*** Opening Source data ***

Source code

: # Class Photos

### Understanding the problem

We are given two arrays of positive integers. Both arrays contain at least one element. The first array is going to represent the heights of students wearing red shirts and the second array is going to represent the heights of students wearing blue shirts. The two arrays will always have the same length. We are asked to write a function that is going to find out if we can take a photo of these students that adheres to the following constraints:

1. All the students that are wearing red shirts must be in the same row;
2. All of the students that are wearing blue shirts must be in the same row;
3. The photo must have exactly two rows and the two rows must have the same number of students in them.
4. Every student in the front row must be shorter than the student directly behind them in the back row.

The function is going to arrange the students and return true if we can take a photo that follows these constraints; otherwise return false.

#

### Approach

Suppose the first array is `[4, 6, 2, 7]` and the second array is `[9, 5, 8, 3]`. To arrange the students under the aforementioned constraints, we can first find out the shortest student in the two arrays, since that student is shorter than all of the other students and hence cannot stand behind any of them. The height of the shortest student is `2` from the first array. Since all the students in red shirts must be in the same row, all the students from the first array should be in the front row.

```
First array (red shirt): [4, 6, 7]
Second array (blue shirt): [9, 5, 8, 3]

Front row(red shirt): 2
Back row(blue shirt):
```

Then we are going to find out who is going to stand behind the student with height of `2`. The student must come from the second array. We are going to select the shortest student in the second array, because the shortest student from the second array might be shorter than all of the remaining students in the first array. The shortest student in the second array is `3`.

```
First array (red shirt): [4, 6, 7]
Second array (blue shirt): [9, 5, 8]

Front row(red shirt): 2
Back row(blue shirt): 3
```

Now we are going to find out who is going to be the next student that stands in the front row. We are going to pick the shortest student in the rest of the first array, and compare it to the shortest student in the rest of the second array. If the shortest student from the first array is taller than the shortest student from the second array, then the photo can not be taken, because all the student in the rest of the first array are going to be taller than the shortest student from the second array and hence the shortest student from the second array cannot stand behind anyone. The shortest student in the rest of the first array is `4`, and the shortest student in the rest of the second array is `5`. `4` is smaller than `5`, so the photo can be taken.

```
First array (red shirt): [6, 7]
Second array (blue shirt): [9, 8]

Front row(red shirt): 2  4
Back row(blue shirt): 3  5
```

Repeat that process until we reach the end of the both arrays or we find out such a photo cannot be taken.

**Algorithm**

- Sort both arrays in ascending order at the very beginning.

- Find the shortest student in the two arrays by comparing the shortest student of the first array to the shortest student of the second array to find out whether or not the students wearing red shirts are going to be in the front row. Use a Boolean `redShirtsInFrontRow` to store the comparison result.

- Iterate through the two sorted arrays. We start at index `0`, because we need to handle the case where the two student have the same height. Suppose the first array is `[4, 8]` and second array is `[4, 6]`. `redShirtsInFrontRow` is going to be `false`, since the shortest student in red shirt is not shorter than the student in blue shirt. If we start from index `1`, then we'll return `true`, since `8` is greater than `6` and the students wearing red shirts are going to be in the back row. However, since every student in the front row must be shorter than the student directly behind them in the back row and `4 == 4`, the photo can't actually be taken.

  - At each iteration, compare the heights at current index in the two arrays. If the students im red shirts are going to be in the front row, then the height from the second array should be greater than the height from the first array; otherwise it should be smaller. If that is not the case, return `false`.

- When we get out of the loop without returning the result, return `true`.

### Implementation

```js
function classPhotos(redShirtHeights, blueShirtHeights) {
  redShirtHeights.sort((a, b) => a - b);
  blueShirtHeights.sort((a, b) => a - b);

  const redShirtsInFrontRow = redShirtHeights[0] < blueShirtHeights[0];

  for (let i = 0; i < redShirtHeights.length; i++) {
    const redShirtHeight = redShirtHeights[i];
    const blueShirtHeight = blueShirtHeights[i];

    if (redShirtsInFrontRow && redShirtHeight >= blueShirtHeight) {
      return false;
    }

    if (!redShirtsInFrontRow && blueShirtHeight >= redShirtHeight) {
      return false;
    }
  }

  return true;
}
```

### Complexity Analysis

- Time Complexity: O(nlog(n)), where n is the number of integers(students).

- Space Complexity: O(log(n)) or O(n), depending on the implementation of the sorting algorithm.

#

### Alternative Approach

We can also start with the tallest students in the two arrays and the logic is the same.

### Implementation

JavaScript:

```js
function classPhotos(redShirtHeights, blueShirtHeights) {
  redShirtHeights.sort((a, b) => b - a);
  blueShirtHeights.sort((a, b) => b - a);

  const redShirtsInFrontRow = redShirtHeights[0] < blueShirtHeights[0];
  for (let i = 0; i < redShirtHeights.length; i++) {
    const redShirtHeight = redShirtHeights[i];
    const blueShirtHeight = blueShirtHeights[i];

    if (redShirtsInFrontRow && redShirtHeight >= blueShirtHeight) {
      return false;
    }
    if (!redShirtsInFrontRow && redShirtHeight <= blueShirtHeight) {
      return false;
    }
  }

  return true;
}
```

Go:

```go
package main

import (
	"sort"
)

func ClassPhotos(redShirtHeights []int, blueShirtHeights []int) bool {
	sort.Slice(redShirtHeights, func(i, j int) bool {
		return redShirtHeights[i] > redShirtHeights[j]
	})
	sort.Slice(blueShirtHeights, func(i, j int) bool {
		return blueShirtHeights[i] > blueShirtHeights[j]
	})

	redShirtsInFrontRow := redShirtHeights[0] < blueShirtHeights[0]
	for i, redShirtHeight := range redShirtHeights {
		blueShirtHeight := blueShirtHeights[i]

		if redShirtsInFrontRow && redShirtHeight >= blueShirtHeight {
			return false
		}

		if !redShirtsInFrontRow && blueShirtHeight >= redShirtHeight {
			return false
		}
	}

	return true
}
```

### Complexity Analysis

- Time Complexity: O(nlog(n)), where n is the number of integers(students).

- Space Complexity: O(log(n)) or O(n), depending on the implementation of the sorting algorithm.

*** Closing Source data ***
*** Opening Source data ***

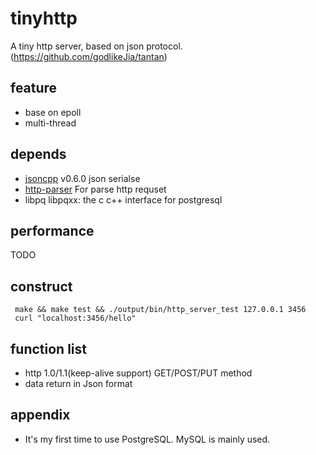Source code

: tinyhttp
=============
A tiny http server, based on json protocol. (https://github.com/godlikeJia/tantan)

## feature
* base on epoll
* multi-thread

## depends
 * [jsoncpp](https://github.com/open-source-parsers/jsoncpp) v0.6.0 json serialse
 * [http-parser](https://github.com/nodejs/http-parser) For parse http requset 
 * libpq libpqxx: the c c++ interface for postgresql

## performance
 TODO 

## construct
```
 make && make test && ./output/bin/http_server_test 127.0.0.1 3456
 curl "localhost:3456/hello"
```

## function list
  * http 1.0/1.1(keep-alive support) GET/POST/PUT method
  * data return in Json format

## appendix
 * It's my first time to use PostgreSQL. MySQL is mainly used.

*** Closing Source data ***
*** Opening Source data ***

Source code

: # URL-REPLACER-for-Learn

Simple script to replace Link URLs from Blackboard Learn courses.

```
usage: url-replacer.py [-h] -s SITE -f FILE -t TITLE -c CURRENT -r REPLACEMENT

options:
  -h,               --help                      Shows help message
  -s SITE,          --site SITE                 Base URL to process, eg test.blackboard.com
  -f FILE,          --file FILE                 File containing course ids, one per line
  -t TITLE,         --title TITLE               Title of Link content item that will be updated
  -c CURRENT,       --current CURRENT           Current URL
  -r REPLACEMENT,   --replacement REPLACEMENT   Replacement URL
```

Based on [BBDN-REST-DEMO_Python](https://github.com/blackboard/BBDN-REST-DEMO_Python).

*** Closing Source data ***

## Task brief
Going through the listing above, copy out every line that has the string "process".

## Worked solution
Repeat that process until we reach the end of the both arrays or we find out such a photo cannot be taken.
  -s SITE,          --site SITE                 Base URL to process, eg test.blackboard.com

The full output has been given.